■ Work item
Lines with the word "string": copy all of them from the entries below.

■ Stored data entries
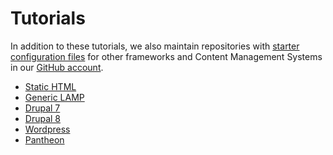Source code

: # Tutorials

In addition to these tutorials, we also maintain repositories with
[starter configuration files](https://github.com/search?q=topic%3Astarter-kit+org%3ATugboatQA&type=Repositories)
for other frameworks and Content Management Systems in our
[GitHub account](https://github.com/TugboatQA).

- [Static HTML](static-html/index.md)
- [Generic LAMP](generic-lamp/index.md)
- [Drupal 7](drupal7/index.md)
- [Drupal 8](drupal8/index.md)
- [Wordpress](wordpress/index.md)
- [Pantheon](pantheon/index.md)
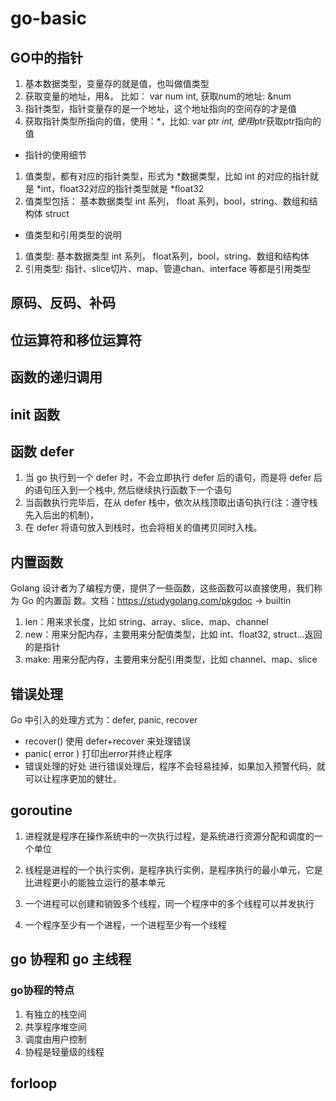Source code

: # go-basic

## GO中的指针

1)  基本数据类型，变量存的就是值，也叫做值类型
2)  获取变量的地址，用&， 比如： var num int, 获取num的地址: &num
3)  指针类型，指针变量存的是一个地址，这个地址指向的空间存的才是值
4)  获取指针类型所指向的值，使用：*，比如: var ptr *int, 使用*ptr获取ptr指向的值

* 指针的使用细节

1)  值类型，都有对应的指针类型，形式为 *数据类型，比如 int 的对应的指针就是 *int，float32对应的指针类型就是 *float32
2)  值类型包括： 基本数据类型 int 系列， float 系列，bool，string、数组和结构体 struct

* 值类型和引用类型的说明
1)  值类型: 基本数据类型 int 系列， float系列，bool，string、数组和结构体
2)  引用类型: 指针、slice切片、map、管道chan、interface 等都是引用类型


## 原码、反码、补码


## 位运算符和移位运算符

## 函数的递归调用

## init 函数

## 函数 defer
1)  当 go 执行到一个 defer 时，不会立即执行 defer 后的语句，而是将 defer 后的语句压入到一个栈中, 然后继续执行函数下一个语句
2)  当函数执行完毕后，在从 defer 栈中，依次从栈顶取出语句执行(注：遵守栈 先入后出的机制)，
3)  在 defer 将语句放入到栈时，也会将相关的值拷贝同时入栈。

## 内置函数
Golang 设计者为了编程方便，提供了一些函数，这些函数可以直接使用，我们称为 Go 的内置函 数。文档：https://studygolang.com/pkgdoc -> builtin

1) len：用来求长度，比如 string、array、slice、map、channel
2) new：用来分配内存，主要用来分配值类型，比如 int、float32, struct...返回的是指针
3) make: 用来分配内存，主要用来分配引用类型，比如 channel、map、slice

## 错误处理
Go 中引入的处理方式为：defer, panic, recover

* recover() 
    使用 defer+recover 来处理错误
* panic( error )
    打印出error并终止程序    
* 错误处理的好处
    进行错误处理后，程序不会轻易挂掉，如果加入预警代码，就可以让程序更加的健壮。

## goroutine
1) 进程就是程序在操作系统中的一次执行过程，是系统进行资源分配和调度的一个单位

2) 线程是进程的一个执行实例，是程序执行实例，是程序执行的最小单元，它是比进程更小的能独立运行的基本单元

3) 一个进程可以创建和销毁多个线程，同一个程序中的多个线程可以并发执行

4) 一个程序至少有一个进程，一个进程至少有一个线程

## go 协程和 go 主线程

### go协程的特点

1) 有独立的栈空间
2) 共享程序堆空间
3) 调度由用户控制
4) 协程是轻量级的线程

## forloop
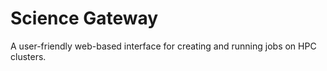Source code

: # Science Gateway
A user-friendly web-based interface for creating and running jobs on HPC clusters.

■ Finished task
2)  值类型包括： 基本数据类型 int 系列， float 系列，bool，string、数组和结构体 struct
1)  值类型: 基本数据类型 int 系列， float系列，bool，string、数组和结构体
1) len：用来求长度，比如 string、array、slice、map、channel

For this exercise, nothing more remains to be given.